Task details = Set down the data again in full, keeping every line exactly as it is.

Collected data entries
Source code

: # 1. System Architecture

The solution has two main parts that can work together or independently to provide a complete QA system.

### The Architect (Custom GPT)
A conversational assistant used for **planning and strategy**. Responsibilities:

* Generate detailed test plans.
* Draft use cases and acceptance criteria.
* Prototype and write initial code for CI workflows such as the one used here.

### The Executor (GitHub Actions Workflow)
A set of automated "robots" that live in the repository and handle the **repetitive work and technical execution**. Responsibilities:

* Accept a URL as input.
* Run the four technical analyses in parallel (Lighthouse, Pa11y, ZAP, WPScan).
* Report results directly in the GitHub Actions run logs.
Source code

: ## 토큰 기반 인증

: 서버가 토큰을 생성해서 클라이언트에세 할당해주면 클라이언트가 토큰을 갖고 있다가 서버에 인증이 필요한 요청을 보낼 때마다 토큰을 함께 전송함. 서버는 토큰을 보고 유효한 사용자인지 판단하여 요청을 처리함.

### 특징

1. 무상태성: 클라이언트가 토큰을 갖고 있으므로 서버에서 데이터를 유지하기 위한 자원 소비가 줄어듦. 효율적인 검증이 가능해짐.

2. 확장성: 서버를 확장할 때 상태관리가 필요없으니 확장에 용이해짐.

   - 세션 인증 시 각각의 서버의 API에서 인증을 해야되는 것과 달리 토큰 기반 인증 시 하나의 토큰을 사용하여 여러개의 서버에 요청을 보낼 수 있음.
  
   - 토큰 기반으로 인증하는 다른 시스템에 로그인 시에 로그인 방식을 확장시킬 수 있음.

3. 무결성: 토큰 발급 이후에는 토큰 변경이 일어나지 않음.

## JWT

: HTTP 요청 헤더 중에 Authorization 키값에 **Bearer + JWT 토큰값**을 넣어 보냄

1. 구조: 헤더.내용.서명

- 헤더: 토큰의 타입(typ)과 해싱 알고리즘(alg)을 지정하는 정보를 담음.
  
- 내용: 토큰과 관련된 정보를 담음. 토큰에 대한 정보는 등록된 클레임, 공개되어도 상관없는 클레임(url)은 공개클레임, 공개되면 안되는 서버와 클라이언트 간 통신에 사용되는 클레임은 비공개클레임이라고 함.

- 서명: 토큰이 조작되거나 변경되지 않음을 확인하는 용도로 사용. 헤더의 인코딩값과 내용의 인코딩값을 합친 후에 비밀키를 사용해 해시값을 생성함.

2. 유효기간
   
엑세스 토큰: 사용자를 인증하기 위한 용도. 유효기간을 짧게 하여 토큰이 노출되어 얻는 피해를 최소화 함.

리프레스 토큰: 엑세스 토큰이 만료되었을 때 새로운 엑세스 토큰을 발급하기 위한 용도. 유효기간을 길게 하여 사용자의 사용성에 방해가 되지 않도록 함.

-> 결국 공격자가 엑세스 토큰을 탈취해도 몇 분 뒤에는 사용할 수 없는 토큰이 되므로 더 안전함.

Completed task =
Source code

: # 1. System Architecture

The solution has two main parts that can work together or independently to provide a complete QA system.

### The Architect (Custom GPT)
A conversational assistant used for **planning and strategy**. Responsibilities:

* Generate detailed test plans.
* Draft use cases and acceptance criteria.
* Prototype and write initial code for CI workflows such as the one used here.

### The Executor (GitHub Actions Workflow)
A set of automated "robots" that live in the repository and handle the **repetitive work and technical execution**. Responsibilities:

* Accept a URL as input.
* Run the four technical analyses in parallel (Lighthouse, Pa11y, ZAP, WPScan).
* Report results directly in the GitHub Actions run logs.
Source code

: ## 토큰 기반 인증

: 서버가 토큰을 생성해서 클라이언트에세 할당해주면 클라이언트가 토큰을 갖고 있다가 서버에 인증이 필요한 요청을 보낼 때마다 토큰을 함께 전송함. 서버는 토큰을 보고 유효한 사용자인지 판단하여 요청을 처리함.

### 특징

1. 무상태성: 클라이언트가 토큰을 갖고 있으므로 서버에서 데이터를 유지하기 위한 자원 소비가 줄어듦. 효율적인 검증이 가능해짐.

2. 확장성: 서버를 확장할 때 상태관리가 필요없으니 확장에 용이해짐.

   - 세션 인증 시 각각의 서버의 API에서 인증을 해야되는 것과 달리 토큰 기반 인증 시 하나의 토큰을 사용하여 여러개의 서버에 요청을 보낼 수 있음.
  
   - 토큰 기반으로 인증하는 다른 시스템에 로그인 시에 로그인 방식을 확장시킬 수 있음.

3. 무결성: 토큰 발급 이후에는 토큰 변경이 일어나지 않음.

## JWT

: HTTP 요청 헤더 중에 Authorization 키값에 **Bearer + JWT 토큰값**을 넣어 보냄

1. 구조: 헤더.내용.서명

- 헤더: 토큰의 타입(typ)과 해싱 알고리즘(alg)을 지정하는 정보를 담음.
  
- 내용: 토큰과 관련된 정보를 담음. 토큰에 대한 정보는 등록된 클레임, 공개되어도 상관없는 클레임(url)은 공개클레임, 공개되면 안되는 서버와 클라이언트 간 통신에 사용되는 클레임은 비공개클레임이라고 함.

- 서명: 토큰이 조작되거나 변경되지 않음을 확인하는 용도로 사용. 헤더의 인코딩값과 내용의 인코딩값을 합친 후에 비밀키를 사용해 해시값을 생성함.

2. 유효기간
   
엑세스 토큰: 사용자를 인증하기 위한 용도. 유효기간을 짧게 하여 토큰이 노출되어 얻는 피해를 최소화 함.

리프레스 토큰: 엑세스 토큰이 만료되었을 때 새로운 엑세스 토큰을 발급하기 위한 용도. 유효기간을 길게 하여 사용자의 사용성에 방해가 되지 않도록 함.

-> 결국 공격자가 엑세스 토큰을 탈취해도 몇 분 뒤에는 사용할 수 없는 토큰이 되므로 더 안전함.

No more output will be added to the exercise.